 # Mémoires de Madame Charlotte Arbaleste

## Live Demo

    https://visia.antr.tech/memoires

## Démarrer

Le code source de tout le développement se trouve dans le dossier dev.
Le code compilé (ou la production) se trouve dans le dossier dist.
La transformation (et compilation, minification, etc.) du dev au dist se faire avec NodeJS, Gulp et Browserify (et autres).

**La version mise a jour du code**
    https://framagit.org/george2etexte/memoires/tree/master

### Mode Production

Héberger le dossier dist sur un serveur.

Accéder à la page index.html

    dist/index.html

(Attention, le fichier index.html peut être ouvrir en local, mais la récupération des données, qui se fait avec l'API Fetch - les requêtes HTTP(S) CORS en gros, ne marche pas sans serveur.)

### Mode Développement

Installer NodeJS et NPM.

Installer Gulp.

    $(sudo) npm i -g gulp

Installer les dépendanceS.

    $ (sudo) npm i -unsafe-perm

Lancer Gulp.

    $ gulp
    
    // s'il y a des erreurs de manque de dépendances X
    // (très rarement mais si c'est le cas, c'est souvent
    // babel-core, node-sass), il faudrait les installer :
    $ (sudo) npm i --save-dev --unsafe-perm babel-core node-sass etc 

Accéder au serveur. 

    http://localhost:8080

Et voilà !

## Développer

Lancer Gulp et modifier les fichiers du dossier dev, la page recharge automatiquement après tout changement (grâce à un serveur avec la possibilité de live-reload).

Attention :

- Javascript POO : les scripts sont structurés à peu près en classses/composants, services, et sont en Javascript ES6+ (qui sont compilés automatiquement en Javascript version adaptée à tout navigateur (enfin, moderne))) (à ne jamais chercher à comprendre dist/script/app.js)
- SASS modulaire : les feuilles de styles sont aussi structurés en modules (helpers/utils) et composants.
...
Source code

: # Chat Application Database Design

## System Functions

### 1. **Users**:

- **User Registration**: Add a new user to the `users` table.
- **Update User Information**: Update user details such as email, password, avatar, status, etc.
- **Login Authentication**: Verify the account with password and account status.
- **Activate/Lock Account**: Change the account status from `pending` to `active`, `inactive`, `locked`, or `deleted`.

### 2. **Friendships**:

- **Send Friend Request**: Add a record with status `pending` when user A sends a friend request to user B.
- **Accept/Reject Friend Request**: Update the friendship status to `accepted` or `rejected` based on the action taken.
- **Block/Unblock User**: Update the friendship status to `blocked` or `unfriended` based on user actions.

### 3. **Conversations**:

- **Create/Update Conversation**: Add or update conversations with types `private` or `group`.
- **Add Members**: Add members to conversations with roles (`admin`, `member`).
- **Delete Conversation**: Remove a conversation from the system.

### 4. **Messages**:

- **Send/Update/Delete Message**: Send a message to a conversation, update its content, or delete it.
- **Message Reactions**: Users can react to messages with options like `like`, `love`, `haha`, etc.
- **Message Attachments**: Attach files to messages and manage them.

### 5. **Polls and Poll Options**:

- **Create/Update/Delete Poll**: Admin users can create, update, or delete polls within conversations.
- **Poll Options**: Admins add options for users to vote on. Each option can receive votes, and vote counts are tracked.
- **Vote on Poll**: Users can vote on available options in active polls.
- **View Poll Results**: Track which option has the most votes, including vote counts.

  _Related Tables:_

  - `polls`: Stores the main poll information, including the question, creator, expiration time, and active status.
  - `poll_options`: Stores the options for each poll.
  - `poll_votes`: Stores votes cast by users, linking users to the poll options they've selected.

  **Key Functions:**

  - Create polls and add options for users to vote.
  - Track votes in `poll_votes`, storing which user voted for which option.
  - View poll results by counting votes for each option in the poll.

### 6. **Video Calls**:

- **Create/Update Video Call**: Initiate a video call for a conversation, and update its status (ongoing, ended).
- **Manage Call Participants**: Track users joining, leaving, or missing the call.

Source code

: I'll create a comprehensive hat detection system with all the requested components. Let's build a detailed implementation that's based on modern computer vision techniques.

Task requirements
Nothing but the lines above from the one containing "- **Add Members**: Add" through the one containing "- View poll" should appear in the answer, each repeated exactly.

Result of the exercise
- **Add Members**: Add members to conversations with roles (`admin`, `member`).
- **Delete Conversation**: Remove a conversation from the system.

### 4. **Messages**:

- **Send/Update/Delete Message**: Send a message to a conversation, update its content, or delete it.
- **Message Reactions**: Users can react to messages with options like `like`, `love`, `haha`, etc.
- **Message Attachments**: Attach files to messages and manage them.

### 5. **Polls and Poll Options**:

- **Create/Update/Delete Poll**: Admin users can create, update, or delete polls within conversations.
- **Poll Options**: Admins add options for users to vote on. Each option can receive votes, and vote counts are tracked.
- **Vote on Poll**: Users can vote on available options in active polls.
- **View Poll Results**: Track which option has the most votes, including vote counts.

  _Related Tables:_

  - `polls`: Stores the main poll information, including the question, creator, expiration time, and active status.
  - `poll_options`: Stores the options for each poll.
  - `poll_votes`: Stores votes cast by users, linking users to the poll options they've selected.

  **Key Functions:**

  - Create polls and add options for users to vote.
  - Track votes in `poll_votes`, storing which user voted for which option.
  - View poll results by counting votes for each option in the poll.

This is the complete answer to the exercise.